I remember the first time I went to New York City. My parents took me on the ferry over from New Jersey and I remember staring into the murky brown water as it churned against the boat. Once we got onto the island I was too short to realize the enormity of what was around me, I only remember exhaust rising into the sunny air and taxis honking. I was scared but oddly exhilarated at the same time. Almost like the feeling of “Fuck Yeah!” as I climbed into the backseat of the 90’s era taxi but obviously I did not know that specific phrasing yet.
My parents were taking me to see "Beauty and the Beast" on Broadway. Of course the show completely made my four year old life, but it took me years to realize how iconic this day truly was.
I think my practical non-actor parents soon regretted this move because every time they had “people over” thereafter the moment the appetizers came out I would push “play” on the stereo and emerge from the top of the staircase wearing a Belle costume and force my captive audience of New Jersey legal professionals to watch me perform the entire "Beauty and the Beast" soundtrack.
How this relates to me being at MCS today is an interesting journey. Despite the previous anecdote, I am actually not a musical theater actor. But what we all share as artists is a mutual desire to perform and express universal feeling to the world, and it almost doesn’t matter what medium we do this in. I feel especially grateful that I found MCS because before I did, I always felt, like, gratuitous for having this need, and because I never acknowledged that I had it, it would come out in more destructive ways.
It took me a very long time to accept, despite a bevy of overly obvious indicators over the years, that to be an actor was my calling in life. Most parents, who are not artists themselves, will definitely try and dissuade their children from this world. And even if they want to help, they have no idea how. I spent my youth watching other kids who were less quiet than me get the school play, like a little scorned Salieri. I attended more Broadway shows and saw more movies, always imagining myself a part of them, and being brought to silent tears by the Universal Studios spinning world opening thing, and feeling like actor world was so far away from me as I struggled to simply wade out of yet another Applebee’s induced malaise.
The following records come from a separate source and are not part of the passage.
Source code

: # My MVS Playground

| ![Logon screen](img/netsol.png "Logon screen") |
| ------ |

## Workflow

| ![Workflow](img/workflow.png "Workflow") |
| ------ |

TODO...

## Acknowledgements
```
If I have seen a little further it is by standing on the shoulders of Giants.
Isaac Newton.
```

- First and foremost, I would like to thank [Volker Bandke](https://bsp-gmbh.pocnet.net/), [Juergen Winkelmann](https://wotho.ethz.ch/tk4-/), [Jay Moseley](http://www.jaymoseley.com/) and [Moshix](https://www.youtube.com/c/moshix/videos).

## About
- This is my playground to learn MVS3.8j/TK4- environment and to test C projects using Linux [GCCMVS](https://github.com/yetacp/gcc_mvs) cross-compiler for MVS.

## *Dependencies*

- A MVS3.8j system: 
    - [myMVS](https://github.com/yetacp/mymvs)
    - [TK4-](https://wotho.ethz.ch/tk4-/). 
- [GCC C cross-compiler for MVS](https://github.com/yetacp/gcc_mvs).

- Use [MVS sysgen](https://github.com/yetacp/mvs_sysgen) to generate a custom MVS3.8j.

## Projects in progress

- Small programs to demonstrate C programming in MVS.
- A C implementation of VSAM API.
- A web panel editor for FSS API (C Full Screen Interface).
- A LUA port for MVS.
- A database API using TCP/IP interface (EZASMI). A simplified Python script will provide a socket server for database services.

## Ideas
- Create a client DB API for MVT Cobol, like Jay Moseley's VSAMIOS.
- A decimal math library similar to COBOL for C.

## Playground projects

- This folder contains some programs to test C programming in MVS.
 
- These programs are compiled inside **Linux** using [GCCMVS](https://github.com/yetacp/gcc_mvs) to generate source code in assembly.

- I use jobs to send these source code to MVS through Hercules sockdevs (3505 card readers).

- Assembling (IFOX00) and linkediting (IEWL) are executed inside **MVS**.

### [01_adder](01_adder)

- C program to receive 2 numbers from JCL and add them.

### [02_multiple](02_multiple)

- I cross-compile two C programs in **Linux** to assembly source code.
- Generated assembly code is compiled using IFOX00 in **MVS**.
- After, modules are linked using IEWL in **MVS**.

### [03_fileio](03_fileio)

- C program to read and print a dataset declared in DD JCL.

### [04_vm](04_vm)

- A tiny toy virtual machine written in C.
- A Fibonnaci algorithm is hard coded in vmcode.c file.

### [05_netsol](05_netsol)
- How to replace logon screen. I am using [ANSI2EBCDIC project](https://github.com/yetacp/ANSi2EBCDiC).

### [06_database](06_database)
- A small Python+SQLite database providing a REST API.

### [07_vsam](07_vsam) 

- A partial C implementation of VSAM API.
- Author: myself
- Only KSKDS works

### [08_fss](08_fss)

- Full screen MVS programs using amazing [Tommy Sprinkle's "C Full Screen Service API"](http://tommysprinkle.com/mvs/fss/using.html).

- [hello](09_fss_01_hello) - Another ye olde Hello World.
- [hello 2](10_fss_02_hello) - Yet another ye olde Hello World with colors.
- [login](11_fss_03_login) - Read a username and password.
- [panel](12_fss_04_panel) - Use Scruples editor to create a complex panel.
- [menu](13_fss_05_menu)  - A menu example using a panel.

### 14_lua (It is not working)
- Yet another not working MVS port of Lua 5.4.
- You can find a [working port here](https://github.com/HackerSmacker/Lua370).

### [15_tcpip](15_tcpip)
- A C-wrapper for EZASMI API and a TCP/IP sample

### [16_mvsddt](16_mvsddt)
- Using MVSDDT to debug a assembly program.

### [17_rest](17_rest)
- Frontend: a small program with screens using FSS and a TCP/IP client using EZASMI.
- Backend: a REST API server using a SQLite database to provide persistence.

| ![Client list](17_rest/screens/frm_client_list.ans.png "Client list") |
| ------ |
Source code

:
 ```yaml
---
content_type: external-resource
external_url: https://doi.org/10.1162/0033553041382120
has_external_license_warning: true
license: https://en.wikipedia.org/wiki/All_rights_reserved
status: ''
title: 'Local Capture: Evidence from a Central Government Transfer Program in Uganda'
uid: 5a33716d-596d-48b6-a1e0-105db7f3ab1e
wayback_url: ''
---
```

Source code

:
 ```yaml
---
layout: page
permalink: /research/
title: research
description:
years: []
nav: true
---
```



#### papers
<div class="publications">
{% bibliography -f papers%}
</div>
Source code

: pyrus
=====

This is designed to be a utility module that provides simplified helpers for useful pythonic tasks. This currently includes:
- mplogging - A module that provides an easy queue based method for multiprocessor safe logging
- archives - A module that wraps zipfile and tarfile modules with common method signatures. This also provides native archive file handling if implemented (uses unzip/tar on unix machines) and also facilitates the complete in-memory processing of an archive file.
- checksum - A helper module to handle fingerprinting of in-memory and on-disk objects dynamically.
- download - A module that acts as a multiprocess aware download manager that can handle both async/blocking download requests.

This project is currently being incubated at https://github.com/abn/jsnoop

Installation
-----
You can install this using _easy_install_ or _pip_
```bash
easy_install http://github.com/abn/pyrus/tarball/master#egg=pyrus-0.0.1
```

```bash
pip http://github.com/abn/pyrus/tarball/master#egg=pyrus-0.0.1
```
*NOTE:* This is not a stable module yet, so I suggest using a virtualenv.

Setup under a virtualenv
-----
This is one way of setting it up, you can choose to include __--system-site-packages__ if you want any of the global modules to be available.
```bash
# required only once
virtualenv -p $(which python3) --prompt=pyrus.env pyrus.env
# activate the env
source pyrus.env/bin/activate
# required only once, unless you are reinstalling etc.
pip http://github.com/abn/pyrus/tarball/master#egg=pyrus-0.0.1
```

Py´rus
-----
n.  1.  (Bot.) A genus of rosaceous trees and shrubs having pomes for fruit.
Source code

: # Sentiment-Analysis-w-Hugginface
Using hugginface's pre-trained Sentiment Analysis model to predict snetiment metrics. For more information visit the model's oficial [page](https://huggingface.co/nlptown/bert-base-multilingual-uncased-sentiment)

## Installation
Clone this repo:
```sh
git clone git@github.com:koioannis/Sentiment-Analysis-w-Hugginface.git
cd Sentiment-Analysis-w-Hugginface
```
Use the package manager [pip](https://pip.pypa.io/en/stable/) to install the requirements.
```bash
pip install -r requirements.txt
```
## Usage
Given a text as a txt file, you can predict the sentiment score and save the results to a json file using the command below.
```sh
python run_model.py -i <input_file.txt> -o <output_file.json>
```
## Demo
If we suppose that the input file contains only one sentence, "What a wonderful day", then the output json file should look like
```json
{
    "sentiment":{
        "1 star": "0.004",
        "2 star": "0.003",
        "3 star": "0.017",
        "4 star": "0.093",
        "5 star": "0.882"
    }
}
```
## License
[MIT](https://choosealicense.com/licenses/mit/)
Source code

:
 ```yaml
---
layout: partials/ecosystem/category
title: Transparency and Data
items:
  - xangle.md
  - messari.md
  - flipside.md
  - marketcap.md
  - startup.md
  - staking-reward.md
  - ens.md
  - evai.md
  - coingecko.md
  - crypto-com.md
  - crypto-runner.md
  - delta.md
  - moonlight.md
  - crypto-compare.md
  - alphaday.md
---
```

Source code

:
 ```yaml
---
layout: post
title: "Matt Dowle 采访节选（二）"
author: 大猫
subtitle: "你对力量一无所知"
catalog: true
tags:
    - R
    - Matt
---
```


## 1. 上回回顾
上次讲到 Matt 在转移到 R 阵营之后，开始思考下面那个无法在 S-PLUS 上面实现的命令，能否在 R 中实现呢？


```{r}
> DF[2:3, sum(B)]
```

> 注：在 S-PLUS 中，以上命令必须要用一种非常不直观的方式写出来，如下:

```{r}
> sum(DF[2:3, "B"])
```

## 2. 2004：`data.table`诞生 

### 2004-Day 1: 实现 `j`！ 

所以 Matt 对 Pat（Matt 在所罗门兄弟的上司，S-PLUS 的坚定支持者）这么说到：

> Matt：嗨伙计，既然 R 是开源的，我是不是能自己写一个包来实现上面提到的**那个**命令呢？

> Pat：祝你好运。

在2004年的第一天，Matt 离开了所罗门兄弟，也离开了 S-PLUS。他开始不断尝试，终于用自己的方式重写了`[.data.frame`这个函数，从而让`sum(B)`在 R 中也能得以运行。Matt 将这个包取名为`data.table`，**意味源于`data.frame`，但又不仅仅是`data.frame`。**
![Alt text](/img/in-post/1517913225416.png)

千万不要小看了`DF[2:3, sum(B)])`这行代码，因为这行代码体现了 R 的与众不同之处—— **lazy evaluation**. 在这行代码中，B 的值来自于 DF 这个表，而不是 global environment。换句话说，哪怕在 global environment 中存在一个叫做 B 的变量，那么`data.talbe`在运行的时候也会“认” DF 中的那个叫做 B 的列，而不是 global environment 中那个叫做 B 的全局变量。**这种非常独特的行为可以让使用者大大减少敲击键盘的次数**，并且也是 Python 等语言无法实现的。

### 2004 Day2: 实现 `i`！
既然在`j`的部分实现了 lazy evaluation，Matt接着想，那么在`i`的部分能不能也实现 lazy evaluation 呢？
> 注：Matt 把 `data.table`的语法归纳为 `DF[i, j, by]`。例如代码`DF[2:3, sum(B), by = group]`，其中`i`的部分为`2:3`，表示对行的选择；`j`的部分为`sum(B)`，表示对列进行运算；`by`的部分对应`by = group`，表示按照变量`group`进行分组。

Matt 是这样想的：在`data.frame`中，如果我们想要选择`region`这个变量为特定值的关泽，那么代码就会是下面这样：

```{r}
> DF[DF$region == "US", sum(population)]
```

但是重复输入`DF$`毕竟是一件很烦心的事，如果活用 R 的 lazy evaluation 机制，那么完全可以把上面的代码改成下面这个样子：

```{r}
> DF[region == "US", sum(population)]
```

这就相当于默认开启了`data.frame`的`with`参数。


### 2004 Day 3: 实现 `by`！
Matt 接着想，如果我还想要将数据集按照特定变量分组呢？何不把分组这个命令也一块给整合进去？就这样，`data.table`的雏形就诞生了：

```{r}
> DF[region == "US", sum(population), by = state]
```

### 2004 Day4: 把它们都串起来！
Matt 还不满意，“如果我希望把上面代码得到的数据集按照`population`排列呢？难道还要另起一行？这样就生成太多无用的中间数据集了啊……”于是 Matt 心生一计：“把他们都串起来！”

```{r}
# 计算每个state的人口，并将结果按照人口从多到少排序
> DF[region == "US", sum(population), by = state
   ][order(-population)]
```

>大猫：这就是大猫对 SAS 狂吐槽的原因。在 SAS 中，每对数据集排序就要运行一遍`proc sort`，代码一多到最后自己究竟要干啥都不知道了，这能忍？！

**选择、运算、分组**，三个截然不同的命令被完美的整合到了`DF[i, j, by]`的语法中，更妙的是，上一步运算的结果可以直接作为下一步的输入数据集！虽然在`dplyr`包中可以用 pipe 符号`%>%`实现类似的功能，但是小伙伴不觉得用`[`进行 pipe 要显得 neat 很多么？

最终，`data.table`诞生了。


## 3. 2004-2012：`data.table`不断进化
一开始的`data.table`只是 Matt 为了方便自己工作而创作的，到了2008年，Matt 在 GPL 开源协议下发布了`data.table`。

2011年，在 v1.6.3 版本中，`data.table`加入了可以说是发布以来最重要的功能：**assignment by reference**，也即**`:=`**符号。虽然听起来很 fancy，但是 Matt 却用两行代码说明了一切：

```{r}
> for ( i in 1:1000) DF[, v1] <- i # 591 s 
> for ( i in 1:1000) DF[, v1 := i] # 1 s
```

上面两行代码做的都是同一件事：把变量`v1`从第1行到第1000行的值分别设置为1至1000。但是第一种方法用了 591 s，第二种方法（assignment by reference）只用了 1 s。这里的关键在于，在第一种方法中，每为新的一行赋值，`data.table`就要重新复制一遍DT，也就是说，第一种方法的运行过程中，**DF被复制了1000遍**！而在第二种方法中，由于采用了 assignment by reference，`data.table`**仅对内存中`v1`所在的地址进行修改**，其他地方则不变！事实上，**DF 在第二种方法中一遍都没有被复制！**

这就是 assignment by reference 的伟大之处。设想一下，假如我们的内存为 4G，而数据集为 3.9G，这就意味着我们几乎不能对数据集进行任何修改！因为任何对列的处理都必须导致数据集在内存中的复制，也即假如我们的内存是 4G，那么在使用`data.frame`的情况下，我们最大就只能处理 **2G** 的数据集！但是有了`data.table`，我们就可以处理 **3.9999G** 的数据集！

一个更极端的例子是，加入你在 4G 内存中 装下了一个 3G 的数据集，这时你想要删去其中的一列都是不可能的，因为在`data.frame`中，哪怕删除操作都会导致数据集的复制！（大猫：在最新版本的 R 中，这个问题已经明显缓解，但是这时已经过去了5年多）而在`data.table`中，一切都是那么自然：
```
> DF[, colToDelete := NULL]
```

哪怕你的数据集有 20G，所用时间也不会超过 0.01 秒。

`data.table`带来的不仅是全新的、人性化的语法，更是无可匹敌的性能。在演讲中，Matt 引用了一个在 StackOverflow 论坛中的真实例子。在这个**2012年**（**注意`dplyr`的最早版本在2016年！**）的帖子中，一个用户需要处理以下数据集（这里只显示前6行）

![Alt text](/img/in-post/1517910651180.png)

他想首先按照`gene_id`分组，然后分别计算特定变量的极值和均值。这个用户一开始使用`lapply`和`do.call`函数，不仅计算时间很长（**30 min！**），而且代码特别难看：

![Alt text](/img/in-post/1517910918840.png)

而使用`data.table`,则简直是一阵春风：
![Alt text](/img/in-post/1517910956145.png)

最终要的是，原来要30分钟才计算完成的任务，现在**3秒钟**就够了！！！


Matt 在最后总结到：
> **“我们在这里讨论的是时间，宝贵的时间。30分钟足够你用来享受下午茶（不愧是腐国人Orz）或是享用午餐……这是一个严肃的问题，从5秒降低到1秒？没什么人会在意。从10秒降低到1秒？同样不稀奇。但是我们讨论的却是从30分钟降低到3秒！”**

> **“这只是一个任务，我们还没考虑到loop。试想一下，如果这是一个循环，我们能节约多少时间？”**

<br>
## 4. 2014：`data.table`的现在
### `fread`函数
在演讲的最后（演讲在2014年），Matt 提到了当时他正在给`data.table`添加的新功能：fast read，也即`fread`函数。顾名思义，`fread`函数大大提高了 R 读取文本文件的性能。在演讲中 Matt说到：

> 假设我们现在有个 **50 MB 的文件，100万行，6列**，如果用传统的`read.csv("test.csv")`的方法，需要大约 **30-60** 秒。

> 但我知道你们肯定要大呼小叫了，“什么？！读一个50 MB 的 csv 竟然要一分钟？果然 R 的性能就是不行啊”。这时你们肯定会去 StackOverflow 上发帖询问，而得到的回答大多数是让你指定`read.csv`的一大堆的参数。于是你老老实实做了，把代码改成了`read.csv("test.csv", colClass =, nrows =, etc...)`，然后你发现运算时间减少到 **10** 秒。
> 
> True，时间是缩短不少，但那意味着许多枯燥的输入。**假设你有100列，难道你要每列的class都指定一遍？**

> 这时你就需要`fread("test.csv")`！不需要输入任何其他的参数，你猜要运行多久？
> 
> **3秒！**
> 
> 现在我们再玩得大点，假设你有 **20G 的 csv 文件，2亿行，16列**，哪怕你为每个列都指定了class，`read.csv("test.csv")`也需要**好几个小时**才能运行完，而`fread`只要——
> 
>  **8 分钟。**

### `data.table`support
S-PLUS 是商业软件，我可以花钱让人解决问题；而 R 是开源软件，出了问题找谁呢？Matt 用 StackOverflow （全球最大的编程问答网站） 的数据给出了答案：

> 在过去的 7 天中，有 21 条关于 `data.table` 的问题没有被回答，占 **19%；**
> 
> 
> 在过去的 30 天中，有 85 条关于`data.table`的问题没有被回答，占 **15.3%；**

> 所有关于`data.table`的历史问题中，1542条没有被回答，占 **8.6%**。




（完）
I finally got cast in a play in High School, but let’s just say the #MeToo movement came a decade too late for my High School drama teacher, so that was a washout. I learned way too young that not all people who were in a position to affect my dreams were good.
Finally things turned around in college and I started performing. But I still didn’t feel “allowed’ that I wanted to do this. It was cute that I was trying, (but you know, let her get it out of her system), everyone seemed to be waiting for that day as they asked in a patronizing tone if I had any auditions lately.
Everything changed the first day I walked into MCS. This all hadn’t been an accident. It wasn’t just "tolerated" that I wanted to be an actor. I was one. I was supposed to be one, whether I ultimately obtained any commercial success or not. In fact, if I ignored the fact that I was an artist, that could be bad for me and bad for the world, I learned. As I looked at Matt telling me this in the whimsical studio lighting, he seemed to gaze through my soul and I got this uncanny feeling that he was like, some kind of artistic spiritual guru that is here in the world on a very specific mission.
If you had told four year old me that day in 1994 as I stared in awe at the Broadway actors and dancers on stage that I would one day be in class with the next generation of them, that would have truly been the best thing in the world to me. I never would have believed in this life it was truly possible.
And yet, it is.
But maybe, as I warbled the opening notes of “Tale as old as time,” for the three hundredth time, but, with a little lisp, a small part of me did.
MCS is comprised of those small parts that live on in all of us.